The fine‑tuning pipeline used the Hugging Face Trainer with the following
hyper‑parameters (typical for XLSR‑53 fine‑tuning):
- Learning rate: 3e‑5 (linear warm‑up over 10 % of steps)
- Batch size: 8 samples per GPU (FP16 mixed precision)
- Training epochs: 3‑4 (early stopping based on validation WER)

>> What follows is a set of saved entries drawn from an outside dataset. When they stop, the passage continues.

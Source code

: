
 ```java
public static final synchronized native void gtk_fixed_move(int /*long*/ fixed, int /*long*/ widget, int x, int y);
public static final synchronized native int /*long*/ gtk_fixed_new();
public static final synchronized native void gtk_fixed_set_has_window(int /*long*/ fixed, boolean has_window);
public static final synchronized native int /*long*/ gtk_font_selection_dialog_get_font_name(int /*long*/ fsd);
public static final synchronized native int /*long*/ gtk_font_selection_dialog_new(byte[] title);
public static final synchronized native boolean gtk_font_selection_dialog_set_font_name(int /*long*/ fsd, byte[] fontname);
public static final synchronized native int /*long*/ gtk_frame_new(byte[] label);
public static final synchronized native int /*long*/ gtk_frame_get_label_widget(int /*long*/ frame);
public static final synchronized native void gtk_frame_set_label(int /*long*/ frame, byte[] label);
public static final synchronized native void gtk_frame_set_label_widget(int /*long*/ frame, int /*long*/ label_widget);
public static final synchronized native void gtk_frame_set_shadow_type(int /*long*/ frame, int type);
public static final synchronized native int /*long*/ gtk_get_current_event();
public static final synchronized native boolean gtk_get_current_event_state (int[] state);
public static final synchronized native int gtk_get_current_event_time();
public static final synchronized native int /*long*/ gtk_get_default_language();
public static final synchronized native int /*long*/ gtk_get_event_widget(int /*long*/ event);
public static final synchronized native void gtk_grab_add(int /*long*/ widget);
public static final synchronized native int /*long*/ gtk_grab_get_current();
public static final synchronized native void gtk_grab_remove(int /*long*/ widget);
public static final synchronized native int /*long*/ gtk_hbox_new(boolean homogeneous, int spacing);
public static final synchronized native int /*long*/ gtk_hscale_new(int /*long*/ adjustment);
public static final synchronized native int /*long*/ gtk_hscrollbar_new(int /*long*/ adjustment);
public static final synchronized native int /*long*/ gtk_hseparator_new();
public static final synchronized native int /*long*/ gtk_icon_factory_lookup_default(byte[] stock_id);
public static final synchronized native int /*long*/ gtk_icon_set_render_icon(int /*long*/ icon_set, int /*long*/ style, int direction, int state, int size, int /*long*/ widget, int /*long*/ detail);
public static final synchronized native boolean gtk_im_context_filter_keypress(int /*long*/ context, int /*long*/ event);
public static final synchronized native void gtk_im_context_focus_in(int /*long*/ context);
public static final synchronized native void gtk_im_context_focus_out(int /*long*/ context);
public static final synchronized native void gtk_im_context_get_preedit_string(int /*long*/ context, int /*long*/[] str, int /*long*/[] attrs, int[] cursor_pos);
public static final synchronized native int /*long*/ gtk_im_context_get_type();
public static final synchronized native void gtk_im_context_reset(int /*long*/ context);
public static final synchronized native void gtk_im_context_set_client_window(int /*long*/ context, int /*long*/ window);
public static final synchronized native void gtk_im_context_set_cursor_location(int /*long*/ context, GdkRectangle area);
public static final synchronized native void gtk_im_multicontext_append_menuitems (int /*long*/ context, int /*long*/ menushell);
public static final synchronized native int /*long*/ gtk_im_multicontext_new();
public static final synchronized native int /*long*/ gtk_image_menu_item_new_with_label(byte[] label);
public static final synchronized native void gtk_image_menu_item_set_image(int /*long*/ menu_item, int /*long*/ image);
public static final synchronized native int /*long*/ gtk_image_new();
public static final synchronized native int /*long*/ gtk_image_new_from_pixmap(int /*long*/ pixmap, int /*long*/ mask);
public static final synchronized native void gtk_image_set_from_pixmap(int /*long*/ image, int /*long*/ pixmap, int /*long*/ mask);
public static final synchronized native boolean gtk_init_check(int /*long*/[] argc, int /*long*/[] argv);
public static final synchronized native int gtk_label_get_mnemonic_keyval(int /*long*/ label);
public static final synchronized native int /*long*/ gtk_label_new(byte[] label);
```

- Loss: CTC with a character‑level vocabulary covering Khmer Unicode block
Compute requirements: a single NVIDIA V100 (16 GB) or comparable GPU can complete the
fine‑tuning in roughly 4‑6 hours. The model retains the ability to be further fine‑tuned on
domain‑specific Khmer data (e.g., medical or legal speech) using the same Wav2Vec2ForCTC
class.
Licensing Information
The model card lists the Apache‑2.0 license for the underlying data and the pre‑trained XLSR weights, while the specific model checkpoint is marked as unknown. In practice, “unknown” means the repository does not explicitly declare a separate license for the fine‑tuned weights, so the safest assumption is to treat the model under the same Apache‑2.0 terms as the base model and the datasets.
- Commercial use – Apache‑2.0 permits commercial exploitation, provided the user supplies proper attribution and includes a copy of the license.
- Restrictions – No trademark or patent claims are granted; you must not claim endorsement by the original authors (Gagan Bhatia, Facebook). If you redistribute the model, you must retain the license file and any NOTICE statements.
- Attribution – Cite the model card and the original datasets (OpenSLR, Common Voice) in any publication or product documentation.
If you plan to embed the model in a proprietary system, double‑check the “unknown” flag with the author or the Hugging Face community to obtain a definitive license statement.